Your answer should be one number: the count of lines in the data below that include "Обработать".

+++ Entries provided +++

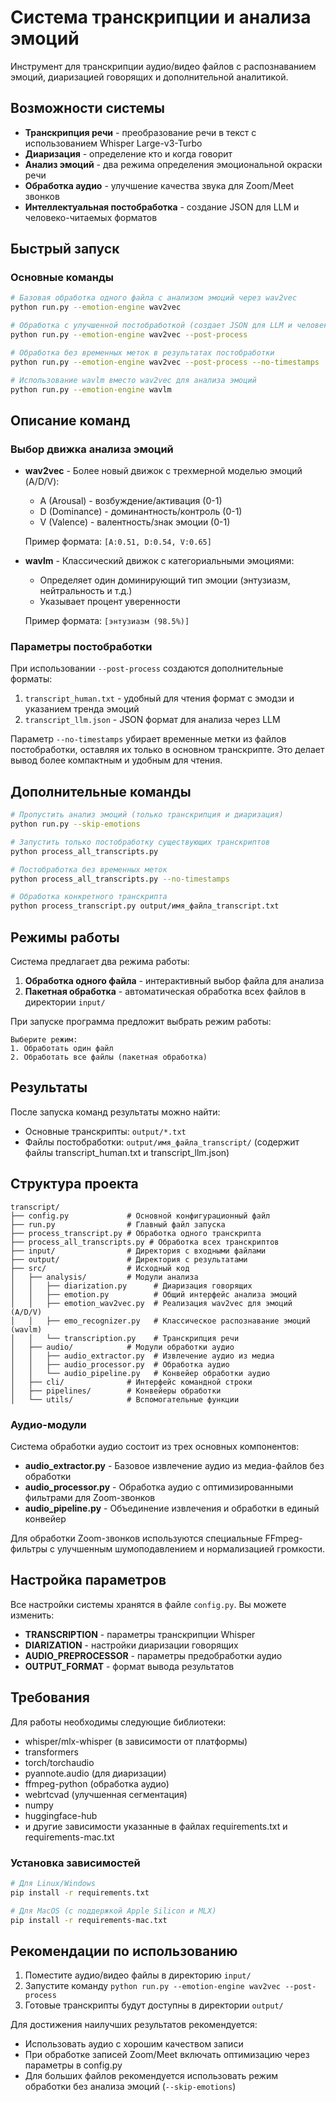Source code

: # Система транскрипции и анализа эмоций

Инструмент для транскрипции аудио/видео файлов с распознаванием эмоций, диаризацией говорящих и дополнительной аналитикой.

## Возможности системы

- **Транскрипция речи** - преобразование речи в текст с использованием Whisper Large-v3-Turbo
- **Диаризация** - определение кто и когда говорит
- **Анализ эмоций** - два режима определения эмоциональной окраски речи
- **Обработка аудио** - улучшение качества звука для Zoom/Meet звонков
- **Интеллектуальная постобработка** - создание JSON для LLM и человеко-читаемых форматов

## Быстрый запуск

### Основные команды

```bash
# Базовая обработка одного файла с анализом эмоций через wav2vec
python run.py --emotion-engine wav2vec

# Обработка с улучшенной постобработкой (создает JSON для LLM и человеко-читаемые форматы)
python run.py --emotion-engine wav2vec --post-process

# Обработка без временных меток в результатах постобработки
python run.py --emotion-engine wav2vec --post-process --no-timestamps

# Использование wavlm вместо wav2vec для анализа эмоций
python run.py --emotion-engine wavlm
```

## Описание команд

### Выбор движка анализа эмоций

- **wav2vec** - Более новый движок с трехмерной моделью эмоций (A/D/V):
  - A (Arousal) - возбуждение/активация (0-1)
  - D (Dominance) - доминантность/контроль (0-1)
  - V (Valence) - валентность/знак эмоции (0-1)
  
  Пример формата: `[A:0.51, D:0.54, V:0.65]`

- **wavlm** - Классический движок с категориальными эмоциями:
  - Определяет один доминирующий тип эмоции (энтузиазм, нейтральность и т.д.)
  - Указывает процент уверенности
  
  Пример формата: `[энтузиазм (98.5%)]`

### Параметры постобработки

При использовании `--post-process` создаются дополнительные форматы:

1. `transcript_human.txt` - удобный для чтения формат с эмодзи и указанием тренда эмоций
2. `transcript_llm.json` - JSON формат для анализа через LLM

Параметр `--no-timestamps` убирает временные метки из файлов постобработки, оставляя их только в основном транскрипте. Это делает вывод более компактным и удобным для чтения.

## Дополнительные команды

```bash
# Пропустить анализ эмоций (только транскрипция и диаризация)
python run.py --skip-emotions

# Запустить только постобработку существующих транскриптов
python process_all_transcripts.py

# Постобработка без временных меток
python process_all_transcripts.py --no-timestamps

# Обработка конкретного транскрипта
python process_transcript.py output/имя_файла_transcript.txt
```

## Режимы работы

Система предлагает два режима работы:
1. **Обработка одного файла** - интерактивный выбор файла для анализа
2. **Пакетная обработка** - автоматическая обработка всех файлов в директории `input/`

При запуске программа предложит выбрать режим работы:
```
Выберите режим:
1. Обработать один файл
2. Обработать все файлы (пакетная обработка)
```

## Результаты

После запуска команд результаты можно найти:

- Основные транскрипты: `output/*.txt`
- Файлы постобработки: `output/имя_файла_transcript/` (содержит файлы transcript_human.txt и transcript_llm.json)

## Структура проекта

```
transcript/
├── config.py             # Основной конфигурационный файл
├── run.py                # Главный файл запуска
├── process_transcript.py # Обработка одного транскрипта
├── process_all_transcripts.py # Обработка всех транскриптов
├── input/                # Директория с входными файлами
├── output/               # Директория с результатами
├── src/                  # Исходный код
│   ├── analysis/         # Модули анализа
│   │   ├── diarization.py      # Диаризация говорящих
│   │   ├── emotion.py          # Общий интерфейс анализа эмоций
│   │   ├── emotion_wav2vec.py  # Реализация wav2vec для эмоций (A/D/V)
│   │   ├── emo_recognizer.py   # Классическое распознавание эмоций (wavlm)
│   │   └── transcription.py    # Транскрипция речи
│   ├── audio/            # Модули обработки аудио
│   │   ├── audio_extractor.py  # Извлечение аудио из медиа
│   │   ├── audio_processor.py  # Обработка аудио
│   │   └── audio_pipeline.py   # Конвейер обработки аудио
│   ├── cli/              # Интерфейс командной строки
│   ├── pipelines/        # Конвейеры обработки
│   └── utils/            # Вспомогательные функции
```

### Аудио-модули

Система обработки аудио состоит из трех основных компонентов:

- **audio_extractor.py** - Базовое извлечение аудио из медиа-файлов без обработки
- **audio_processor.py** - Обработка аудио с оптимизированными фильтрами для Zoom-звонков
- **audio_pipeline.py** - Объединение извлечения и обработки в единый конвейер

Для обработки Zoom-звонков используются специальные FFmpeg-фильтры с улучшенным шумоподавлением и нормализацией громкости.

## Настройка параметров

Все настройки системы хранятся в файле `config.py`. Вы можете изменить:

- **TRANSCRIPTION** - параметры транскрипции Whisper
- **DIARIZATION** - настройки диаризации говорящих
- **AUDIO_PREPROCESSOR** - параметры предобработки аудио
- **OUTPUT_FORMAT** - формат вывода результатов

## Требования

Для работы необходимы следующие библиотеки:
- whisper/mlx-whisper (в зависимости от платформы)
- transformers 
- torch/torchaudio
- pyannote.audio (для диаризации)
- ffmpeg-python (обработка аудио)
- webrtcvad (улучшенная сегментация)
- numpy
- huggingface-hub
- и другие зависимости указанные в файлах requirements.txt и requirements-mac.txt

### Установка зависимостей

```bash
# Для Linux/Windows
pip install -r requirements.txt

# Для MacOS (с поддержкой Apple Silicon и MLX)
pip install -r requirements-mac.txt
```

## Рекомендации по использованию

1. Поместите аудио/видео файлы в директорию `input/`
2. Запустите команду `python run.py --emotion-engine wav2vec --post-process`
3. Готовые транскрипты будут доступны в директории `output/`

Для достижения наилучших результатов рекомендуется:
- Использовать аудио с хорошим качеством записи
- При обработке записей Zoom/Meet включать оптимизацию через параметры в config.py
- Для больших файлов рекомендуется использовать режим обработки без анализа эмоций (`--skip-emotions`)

+++
+++ Entries provided +++

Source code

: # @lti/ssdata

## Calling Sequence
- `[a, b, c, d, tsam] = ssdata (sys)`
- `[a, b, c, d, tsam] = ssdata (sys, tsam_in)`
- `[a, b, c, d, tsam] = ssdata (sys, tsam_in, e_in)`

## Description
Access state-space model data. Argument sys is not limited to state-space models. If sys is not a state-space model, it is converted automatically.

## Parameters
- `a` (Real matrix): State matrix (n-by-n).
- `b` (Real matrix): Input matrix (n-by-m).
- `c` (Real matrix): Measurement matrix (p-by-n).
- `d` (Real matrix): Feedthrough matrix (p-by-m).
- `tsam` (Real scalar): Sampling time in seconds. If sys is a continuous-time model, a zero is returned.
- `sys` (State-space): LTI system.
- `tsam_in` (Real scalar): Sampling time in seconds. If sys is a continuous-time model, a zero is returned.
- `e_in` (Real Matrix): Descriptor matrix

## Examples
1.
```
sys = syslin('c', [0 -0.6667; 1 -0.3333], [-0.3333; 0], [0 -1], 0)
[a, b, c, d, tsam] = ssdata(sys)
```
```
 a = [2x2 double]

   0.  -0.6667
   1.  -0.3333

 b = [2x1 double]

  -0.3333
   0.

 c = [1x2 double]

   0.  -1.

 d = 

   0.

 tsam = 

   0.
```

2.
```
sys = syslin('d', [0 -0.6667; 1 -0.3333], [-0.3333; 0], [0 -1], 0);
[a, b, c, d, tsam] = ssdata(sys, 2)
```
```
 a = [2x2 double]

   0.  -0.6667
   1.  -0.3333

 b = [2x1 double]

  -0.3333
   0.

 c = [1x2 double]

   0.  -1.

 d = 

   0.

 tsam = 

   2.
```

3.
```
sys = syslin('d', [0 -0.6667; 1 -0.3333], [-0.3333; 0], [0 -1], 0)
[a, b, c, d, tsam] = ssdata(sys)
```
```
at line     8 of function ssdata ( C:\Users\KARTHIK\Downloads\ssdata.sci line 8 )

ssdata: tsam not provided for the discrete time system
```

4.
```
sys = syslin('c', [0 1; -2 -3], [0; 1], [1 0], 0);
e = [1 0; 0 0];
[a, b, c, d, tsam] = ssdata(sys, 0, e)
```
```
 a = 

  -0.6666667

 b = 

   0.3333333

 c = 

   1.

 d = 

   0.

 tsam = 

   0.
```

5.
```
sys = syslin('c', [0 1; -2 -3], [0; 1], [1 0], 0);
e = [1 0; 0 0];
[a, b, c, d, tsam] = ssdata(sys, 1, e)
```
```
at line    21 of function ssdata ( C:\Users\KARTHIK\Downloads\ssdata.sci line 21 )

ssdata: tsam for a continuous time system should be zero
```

+++
+++ Entries provided +++

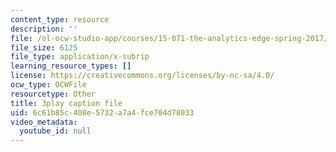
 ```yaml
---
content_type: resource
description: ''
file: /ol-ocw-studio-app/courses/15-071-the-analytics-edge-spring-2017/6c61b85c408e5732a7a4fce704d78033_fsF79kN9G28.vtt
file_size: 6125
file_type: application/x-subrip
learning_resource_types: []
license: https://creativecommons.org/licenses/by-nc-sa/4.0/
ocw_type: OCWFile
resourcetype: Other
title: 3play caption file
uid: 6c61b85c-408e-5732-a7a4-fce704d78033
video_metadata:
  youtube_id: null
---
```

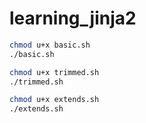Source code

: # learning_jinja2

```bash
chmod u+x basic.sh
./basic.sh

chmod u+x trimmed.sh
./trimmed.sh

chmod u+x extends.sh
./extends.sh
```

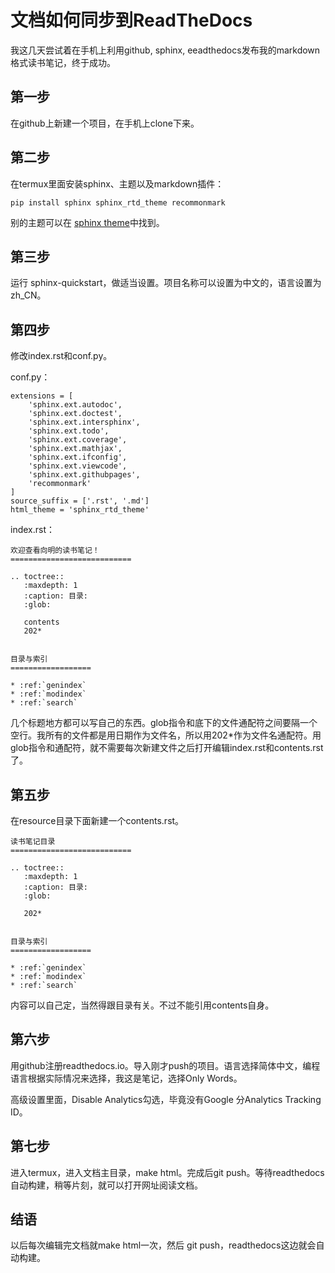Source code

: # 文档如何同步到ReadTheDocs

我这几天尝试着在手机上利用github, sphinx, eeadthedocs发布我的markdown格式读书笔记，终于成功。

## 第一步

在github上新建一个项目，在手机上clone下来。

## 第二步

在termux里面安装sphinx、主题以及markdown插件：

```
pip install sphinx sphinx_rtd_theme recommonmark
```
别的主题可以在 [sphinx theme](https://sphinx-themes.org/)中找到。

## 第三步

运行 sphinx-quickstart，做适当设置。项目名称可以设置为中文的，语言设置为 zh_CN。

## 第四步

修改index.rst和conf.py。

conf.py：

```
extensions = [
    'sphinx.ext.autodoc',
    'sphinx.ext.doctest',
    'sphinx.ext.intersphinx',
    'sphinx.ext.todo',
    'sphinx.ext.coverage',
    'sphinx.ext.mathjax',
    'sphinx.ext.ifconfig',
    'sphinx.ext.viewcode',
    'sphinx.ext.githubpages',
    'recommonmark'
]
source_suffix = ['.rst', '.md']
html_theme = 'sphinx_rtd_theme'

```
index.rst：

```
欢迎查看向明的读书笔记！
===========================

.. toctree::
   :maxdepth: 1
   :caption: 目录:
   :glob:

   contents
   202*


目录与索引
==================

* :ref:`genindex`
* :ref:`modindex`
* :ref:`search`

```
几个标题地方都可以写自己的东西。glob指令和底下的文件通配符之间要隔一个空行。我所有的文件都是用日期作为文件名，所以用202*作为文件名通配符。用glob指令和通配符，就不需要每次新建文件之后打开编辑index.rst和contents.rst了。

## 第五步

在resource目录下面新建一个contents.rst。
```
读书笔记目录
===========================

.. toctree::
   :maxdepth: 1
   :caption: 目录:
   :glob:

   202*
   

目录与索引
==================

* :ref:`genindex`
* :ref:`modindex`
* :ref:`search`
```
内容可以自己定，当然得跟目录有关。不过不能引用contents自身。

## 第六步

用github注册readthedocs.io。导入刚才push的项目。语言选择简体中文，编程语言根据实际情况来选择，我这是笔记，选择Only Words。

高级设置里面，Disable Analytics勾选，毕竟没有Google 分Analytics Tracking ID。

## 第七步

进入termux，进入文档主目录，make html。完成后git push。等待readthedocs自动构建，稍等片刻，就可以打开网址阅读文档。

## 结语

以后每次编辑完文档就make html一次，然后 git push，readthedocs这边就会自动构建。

+++

**Output for this exercise**
2